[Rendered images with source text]
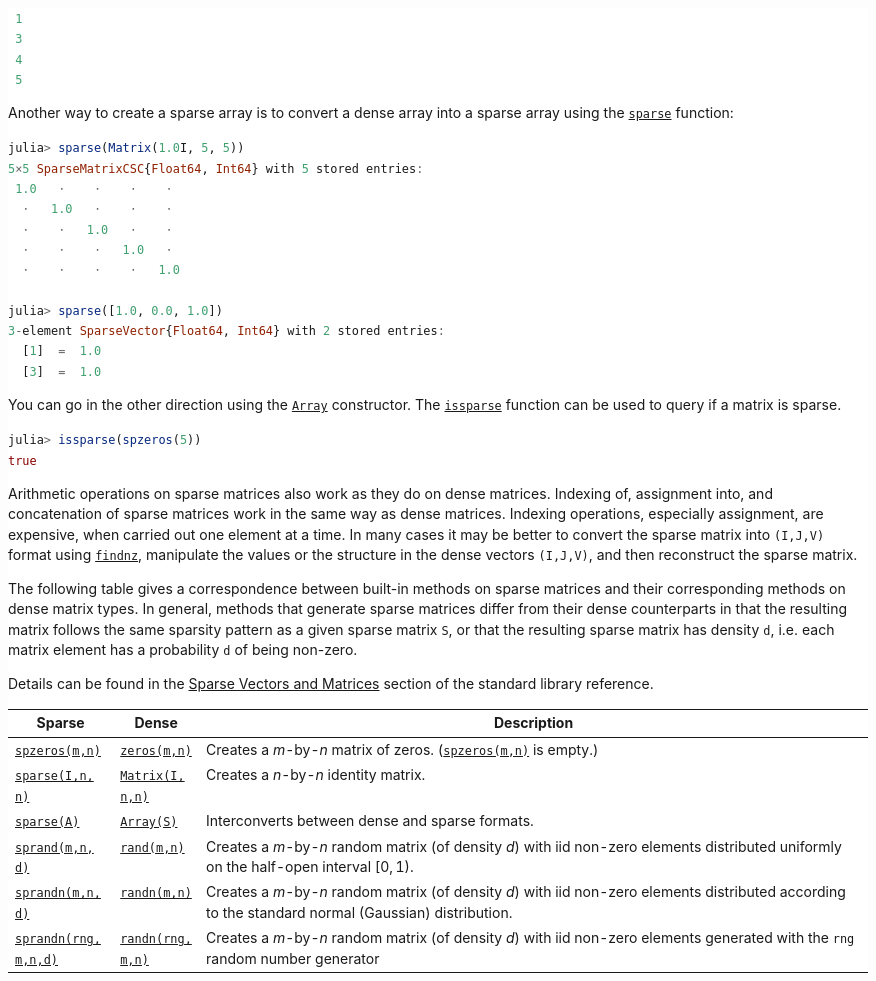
 ```julia
 1
 3
 4
 5
```
Another way to create a sparse array is to convert a dense array into a sparse array using the [`sparse`](https://docs.julialang.org/#SparseArrays.sparse) function:


```julia
julia> sparse(Matrix(1.0I, 5, 5))
5×5 SparseMatrixCSC{Float64, Int64} with 5 stored entries:
 1.0   ⋅    ⋅    ⋅    ⋅
  ⋅   1.0   ⋅    ⋅    ⋅
  ⋅    ⋅   1.0   ⋅    ⋅
  ⋅    ⋅    ⋅   1.0   ⋅
  ⋅    ⋅    ⋅    ⋅   1.0

julia> sparse([1.0, 0.0, 1.0])
3-element SparseVector{Float64, Int64} with 2 stored entries:
  [1]  =  1.0
  [3]  =  1.0
```
You can go in the other direction using the [`Array`](https://docs.julialang.org/../../base/arrays/#Core.Array) constructor. The [`issparse`](https://docs.julialang.org/#SparseArrays.issparse) function can be used to query if a matrix is sparse.


```julia
julia> issparse(spzeros(5))
true
```
Arithmetic operations on sparse matrices also work as they do on dense matrices. Indexing of, assignment into, and concatenation of sparse matrices work in the same way as dense matrices. Indexing operations, especially assignment, are expensive, when carried out one element at a time. In many cases it may be better to convert the sparse matrix into `(I,J,V)` format using [`findnz`](https://docs.julialang.org/#SparseArrays.findnz), manipulate the values or the structure in the dense vectors `(I,J,V)`, and then reconstruct the sparse matrix.

The following table gives a correspondence between built-in methods on sparse matrices and their corresponding methods on dense matrix types. In general, methods that generate sparse matrices differ from their dense counterparts in that the resulting matrix follows the same sparsity pattern as a given sparse matrix `S`, or that the resulting sparse matrix has density `d`, i.e. each matrix element has a probability `d` of being non-zero.

Details can be found in the [Sparse Vectors and Matrices](https://docs.julialang.org/#stdlib-sparse-arrays) section of the standard library reference.



| Sparse | Dense | Description |
| --- | --- | --- |
| [`spzeros(m,n)`](https://docs.julialang.org/#SparseArrays.spzeros) | [`zeros(m,n)`](https://docs.julialang.org/../../base/arrays/#Base.zeros) | Creates a *m*-by-*n* matrix of zeros. ([`spzeros(m,n)`](https://docs.julialang.org/#SparseArrays.spzeros) is empty.) |
| [`sparse(I,n,n)`](https://docs.julialang.org/#SparseArrays.sparse) | [`Matrix(I,n,n)`](https://docs.julialang.org/../../base/arrays/#Base.Matrix) | Creates a *n*-by-*n* identity matrix. |
| [`sparse(A)`](https://docs.julialang.org/#SparseArrays.sparse) | [`Array(S)`](https://docs.julialang.org/../../base/arrays/#Core.Array) | Interconverts between dense and sparse formats. |
| [`sprand(m,n,d)`](https://docs.julialang.org/#SparseArrays.sprand) | [`rand(m,n)`](https://docs.julialang.org/../Random/#Base.rand) | Creates a *m*-by-*n* random matrix (of density *d*) with iid non-zero elements distributed uniformly on the half-open interval $[0, 1)$. |
| [`sprandn(m,n,d)`](https://docs.julialang.org/#SparseArrays.sprandn) | [`randn(m,n)`](https://docs.julialang.org/../Random/#Base.randn) | Creates a *m*-by-*n* random matrix (of density *d*) with iid non-zero elements distributed according to the standard normal (Gaussian) distribution. |
| [`sprandn(rng,m,n,d)`](https://docs.julialang.org/#SparseArrays.sprandn) | [`randn(rng,m,n)`](https://docs.julialang.org/../Random/#Base.randn) | Creates a *m*-by-*n* random matrix (of density *d*) with iid non-zero elements generated with the `rng` random number generator |
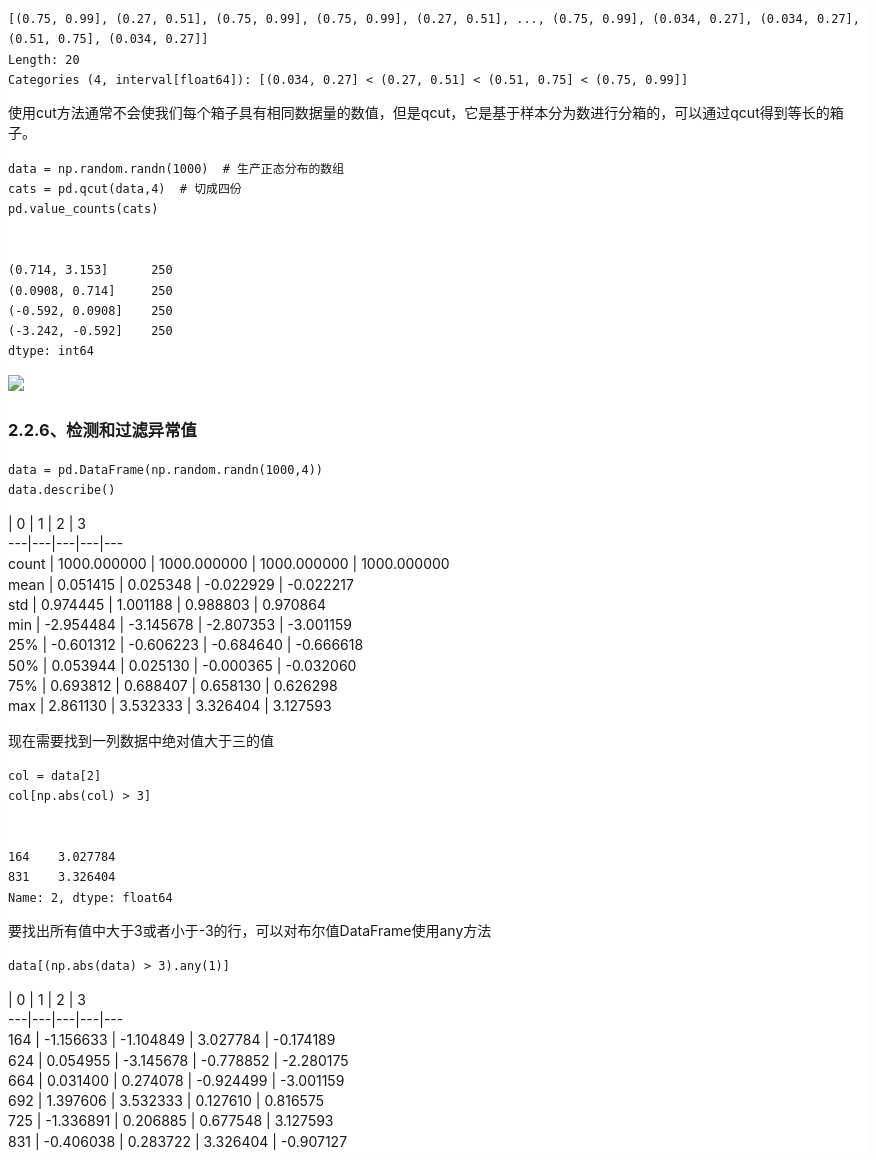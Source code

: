     
    [(0.75, 0.99], (0.27, 0.51], (0.75, 0.99], (0.75, 0.99], (0.27, 0.51], ..., (0.75, 0.99], (0.034, 0.27], (0.034, 0.27], (0.51, 0.75], (0.034, 0.27]]
    Length: 20
    Categories (4, interval[float64]): [(0.034, 0.27] < (0.27, 0.51] < (0.51, 0.75] < (0.75, 0.99]]

使用cut方法通常不会使我们每个箱子具有相同数据量的数值，但是qcut，它是基于样本分为数进行分箱的，可以通过qcut得到等长的箱子。

    
    
    data = np.random.randn(1000)  # 生产正态分布的数组
    cats = pd.qcut(data,4)  # 切成四份
    pd.value_counts(cats)
    
    
    (0.714, 3.153]      250
    (0.0908, 0.714]     250
    (-0.592, 0.0908]    250
    (-3.242, -0.592]    250
    dtype: int64

![](https://img2018.cnblogs.com/blog/1825659/201910/1825659-20191012143000083-746694119.gif)

### 2.2.6、检测和过滤异常值

    
    
    data = pd.DataFrame(np.random.randn(1000,4))
    data.describe()

| 0 | 1 | 2 | 3  
---|---|---|---|---  
count | 1000.000000 | 1000.000000 | 1000.000000 | 1000.000000  
mean | 0.051415 | 0.025348 | -0.022929 | -0.022217  
std | 0.974445 | 1.001188 | 0.988803 | 0.970864  
min | -2.954484 | -3.145678 | -2.807353 | -3.001159  
25% | -0.601312 | -0.606223 | -0.684640 | -0.666618  
50% | 0.053944 | 0.025130 | -0.000365 | -0.032060  
75% | 0.693812 | 0.688407 | 0.658130 | 0.626298  
max | 2.861130 | 3.532333 | 3.326404 | 3.127593  
  
现在需要找到一列数据中绝对值大于三的值

    
    
    col = data[2]
    col[np.abs(col) > 3]
    
    
    164    3.027784
    831    3.326404
    Name: 2, dtype: float64

要找出所有值中大于3或者小于-3的行，可以对布尔值DataFrame使用any方法

    
    
    data[(np.abs(data) > 3).any(1)]

| 0 | 1 | 2 | 3  
---|---|---|---|---  
164 | -1.156633 | -1.104849 | 3.027784 | -0.174189  
624 | 0.054955 | -3.145678 | -0.778852 | -2.280175  
664 | 0.031400 | 0.274078 | -0.924499 | -3.001159  
692 | 1.397606 | 3.532333 | 0.127610 | 0.816575  
725 | -1.336891 | 0.206885 | 0.677548 | 3.127593  
831 | -0.406038 | 0.283722 | 3.326404 | -0.907127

- Assigned task:
Copy out the line holding "664 | 0.031400" along with all lines after it through the end of the entries, exactly and only these.

- Answer box:
664 | 0.031400 | 0.274078 | -0.924499 | -3.001159  
692 | 1.397606 | 3.532333 | 0.127610 | 0.816575  
725 | -1.336891 | 0.206885 | 0.677548 | 3.127593  
831 | -0.406038 | 0.283722 | 3.326404 | -0.907127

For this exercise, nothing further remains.